Syngas is a mixture of hydrogen, methane, carbon monoxide and other hydrocarbons, and it is these that are used as "biofuel" to generate energy. Biochar, on the other hand, is often considered a solid carbon waste, although it can be used in agricultural applications.
Biomass pyrolysis is similar to gasification, except that the biomass is heated at lower temperatures, between 400-800 C and pressures of up to 5 bar in an inert atmosphere. There are three types of pyrolysis: conventional pyrolysis, fast pyrolysis and flash pyrolysis. Of all three, the first two take the longest time and have the highest carbonisation yield.
Now, scientists at EPFL's School of Basic Sciences, led by Professor Hubert Girault, have developed a new method of biomass photopyrolysis that produces not only valuable syngas, but also a solid carbon biochar that can be reused in other applications.
The method performs pyrolysis using a Xenon lamp, commonly used to cure metal inks for printed electronics. Girault's group has also used the system in recent years for other purposes, such as synthesising nanoparticles.
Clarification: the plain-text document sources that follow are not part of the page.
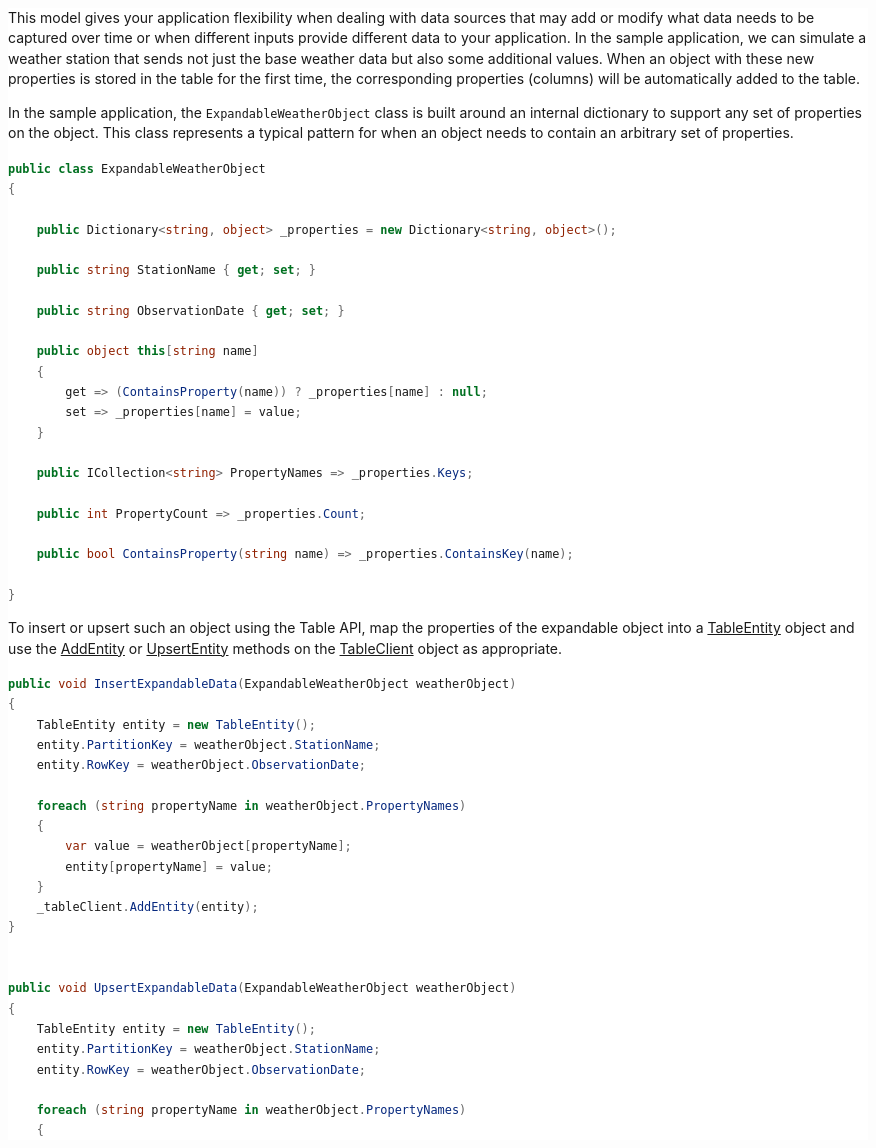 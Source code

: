 This model gives your application flexibility when dealing with data sources that may add or modify what data needs to be captured over time or when different inputs provide different data to your application. In the sample application, we can simulate a weather station that sends not just the base weather data but also some additional values. When an object with these new properties is stored in the table for the first time, the corresponding properties (columns) will be automatically added to the table.

In the sample application, the `ExpandableWeatherObject` class is built around an internal dictionary to support any set of properties on the object.  This class represents a typical pattern for when an object needs to contain an arbitrary set of properties.

```csharp
public class ExpandableWeatherObject
{

    public Dictionary<string, object> _properties = new Dictionary<string, object>();

    public string StationName { get; set; }

    public string ObservationDate { get; set; }

    public object this[string name]
    {
        get => (ContainsProperty(name)) ? _properties[name] : null;
        set => _properties[name] = value;
    }

    public ICollection<string> PropertyNames => _properties.Keys;

    public int PropertyCount => _properties.Count;

    public bool ContainsProperty(string name) => _properties.ContainsKey(name);

}
```

To insert or upsert such an object using the Table API, map the properties of the expandable object into a [TableEntity](/dotnet/api/azure.data.tables.tableentity) object and use the [AddEntity](/dotnet/api/azure.data.tables.tableclient.addentity) or [UpsertEntity](/dotnet/api/azure.data.tables.tableclient.upsertentity) methods on the [TableClient](/dotnet/api/azure.data.tables.tableclient) object as appropriate.

```csharp
public void InsertExpandableData(ExpandableWeatherObject weatherObject)
{
    TableEntity entity = new TableEntity();
    entity.PartitionKey = weatherObject.StationName;
    entity.RowKey = weatherObject.ObservationDate;

    foreach (string propertyName in weatherObject.PropertyNames)
    {
        var value = weatherObject[propertyName];
        entity[propertyName] = value;
    }
    _tableClient.AddEntity(entity);
}

        
public void UpsertExpandableData(ExpandableWeatherObject weatherObject)
{
    TableEntity entity = new TableEntity();
    entity.PartitionKey = weatherObject.StationName;
    entity.RowKey = weatherObject.ObservationDate;

    foreach (string propertyName in weatherObject.PropertyNames)
    {
```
The lamp's white light provides a high-power energy source as well as short pulses that promote photothermal chemical reactions. The idea is to generate a powerful burst of flash light, which the biomass absorbs and instantly triggers a photothermal conversion of the biomass into syngas and biochar.
This flashing technique has been used on different biomass sources: banana peels, corn cobs, orange peels, coffee beans and coconut husks, all of which are initially dried at 105 C for 24 hours, then ground and sieved to a fine powder. The powder was then placed in a stainless steel reactor with a standard glass window at ambient pressure and under an inert atmosphere. The xenon lamp flashes, and the whole conversion process is completed within milliseconds.
"Each kg of dried biomass can generate about 100 litres of hydrogen and 330g of biochar, which is up to 33wt.% of the original mass of dried banana peel," says Bhawna Nagar, who worked on the study. The method also had a calculated positive energy result of 4.09 MJ per kg of dried biomass.
What stands out in this method is that both end products, hydrogen and biochar with solid carbon, are valuable. The hydrogen can be used as a green fuel, while the carbon biochar can either be buried and used as fertiliser or used to make conductive electrodes.